WorkFusion is an Intelligent Process Automation (IPA) platform combining RPA with ML to automate cognitive tasks. Unlike pure RPA, it handles unstructured data: documents, email, images.

Where WorkFusion Outperforms RPA

Classical RPA automates deterministic processes: buttons, forms, structured data. It breaks at the slightest UI or format change. WorkFusion adds an ML layer:

  • Document Intelligence: extracting data from arbitrary document formats (non-templated)
  • Email understanding: classifying and extracting intent from unstructured email
  • Exception handling: ML agent makes decisions on exceptions instead of passing to manual processing
  • Continuous learning: model retrains on operator corrections

Typical implementation scenarios: KYC/AML document processing, invoice processing, claims handling, regulatory reporting.

Implementation Architecture

Process Assessment

Not all processes suit IPA. We evaluate:

  • Volume (ROI grows with volume)
  • Document and format variability
  • Decision-making necessity vs. simple data copying
  • Quality and audit trail requirements

Automation potential matrix: high volume + high standardization = pure RPA; high volume + low standardization = WorkFusion IPA; low volume = manual processing.

ML Models Inside WorkFusion

The platform includes pre-built models for common use cases:

  • Document classification (500+ document types out-of-the-box)
  • OCR + layout analysis for field extraction
  • NER for data structuring
  • Decision models for approval/rejection

Customization: retraining on corporate data via Active Learning workflow — ML marks uncertain cases, operators verify, model retrains.

Integration with Enterprise Systems

WorkFusion connects to: SAP, Oracle, Salesforce, ServiceNow, MS Office 365, banking core systems (via API or screen scraping).
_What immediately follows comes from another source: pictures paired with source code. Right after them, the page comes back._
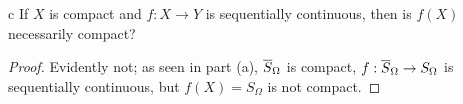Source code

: \documentclass[11pt]{article}
\begin{document}
\begin{p}{c}
  If $X$ is compact and $f: X \to Y$ is sequentially continuous, then is $f(X)$
  necessarily compact?
\end{p}
\begin{proof}
  Evidently not; as seen in part (a), ${ \overline{S} }_\Omega$ is compact, $f:{ \overline{S} }_\Omega
  \to S_\Omega$ is sequentially continuous, but $f(X) = S_\Omega$ is not
  compact.
\end{proof}
\end{document}
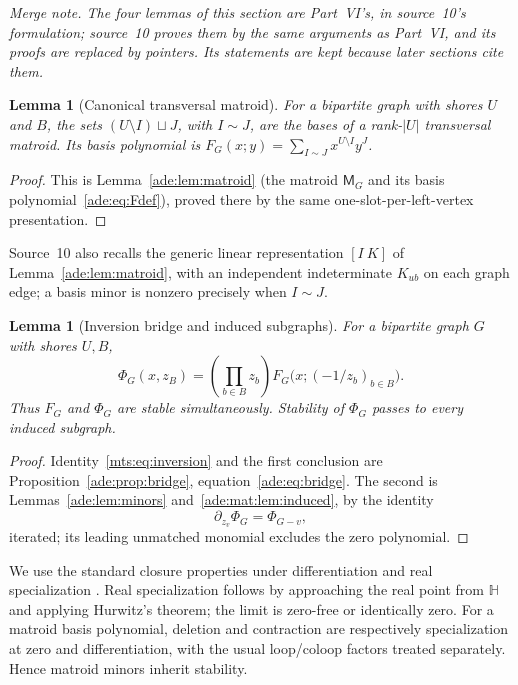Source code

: \documentclass[11pt]{article}
\numberwithin{equation}{section}
\newtheorem{lemma}[theorem]{Lemma}
\theoremstyle{definition}
\newcommand{\HH}{\mathbb H}
\begin{document}
\noindent\emph{Merge note. The four lemmas of this section are Part~VI's,
in source~10's formulation; source~10 proves them by the same arguments as
Part~VI, and its proofs are replaced by pointers. Its statements are kept
because later sections cite them.}

\begin{lemma}[Canonical transversal matroid]\label{mts:lem:matroid}
For a bipartite graph with shores $U$ and $B$, the sets
$(U\setminus I)\sqcup J$, with $I\sim J$, are the bases of a rank-$|U|$
transversal matroid. Its basis polynomial is
$F_G(x;y)=\sum_{I\sim J}x^{U\setminus I}y^J$.
\end{lemma}
\begin{proof}
This is Lemma~\ref{ade:lem:matroid} (the matroid $\mathsf M_G$ and its basis
polynomial~\eqref{ade:eq:Fdef}), proved there by the same one-slot-per-left-vertex
presentation.
\end{proof}

Source~10 also recalls the generic linear representation $[I\ K]$ of
Lemma~\ref{ade:lem:matroid}, with an independent indeterminate $K_{ub}$ on
each graph edge; a basis minor is nonzero precisely when $I\sim J$.

\begin{lemma}[Inversion bridge and induced subgraphs]\label{mts:lem:bridge}
For a bipartite graph $G$ with shores $U,B$,
\begin{equation}
 \Phi_G(x,z_B)=\left(\prod_{b\in B}z_b\right)
                F_G\bigl(x;(-1/z_b)_{b\in B}\bigr).
 \label{mts:eq:inversion}
\end{equation}
Thus $F_G$ and $\Phi_G$ are stable simultaneously. Stability of $\Phi_G$
passes to every induced subgraph.
\end{lemma}
\begin{proof}
Identity~\eqref{mts:eq:inversion} and the first conclusion are
Proposition~\ref{ade:prop:bridge}, equation~\eqref{ade:eq:bridge}. The
second is Lemmas~\ref{ade:lem:minors} and~\ref{ade:mat:lem:induced}, by the
identity
\begin{equation}
 \partial_{z_v}\Phi_G=\Phi_{G-v},
 \label{mts:eq:induced}
\end{equation}
iterated; its leading unmatched monomial excludes the zero polynomial.
\end{proof}

We use the standard closure properties under differentiation and real
specialization \cite{COSW,Branden}. Real specialization follows by
approaching the real point from $\HH$ and applying Hurwitz's theorem; the
limit is zero-free or identically zero. For a matroid basis polynomial,
deletion and contraction are respectively specialization at zero and
differentiation, with the usual loop/coloop factors treated separately.
Hence matroid minors inherit stability.
\end{document}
REST API + pre-built connectors for most enterprise systems.

KYC/AML Automation — Flagship Use Case

WorkFusion specializes in financial compliance. Typical KYC flow:

  1. Incoming document package (passport, statements, utility bills) → OCR + extraction
  2. Document type classification
  3. Field extraction (name, date of birth, address, document numbers)
  4. Checking against sanctions lists (OFAC, EU) via API
  5. Adverse media screening via NLP analysis
  6. Risk score calculation
  7. Automatic approval if low risk / handover to analyst if high risk

Before WorkFusion: 45–60 minutes per customer, manual work. After: 3–5 minutes automatically, analyst reviews only >15% cases.

Implementation Metrics

Typical WorkFusion results in banks and insurance companies:

  • FTE Reduction (Full-Time Equivalent): -60–80% in automated processes
  • Processing time: -70–90%
  • Error rate: -85–95% (ML more consistent than operators)
  • Straight-through processing (STP) rate: 75–90% transactions without human
  • Payback period: 12–18 months

Implementation Timeline

Phase Duration
Discovery and process assessment 3–4 weeks
Pilot (1–2 processes) 6–8 weeks
ML training and tuning 4–6 weeks
Main process rollout 8–12 weeks
Hypercare and optimization 4–6 weeks

Total: 6–8 months to full production, with first results visible in 2–3 months.

WorkFusion licensing: subscription-based, depends on number of bots and users. For large banks — enterprise deal with custom terms.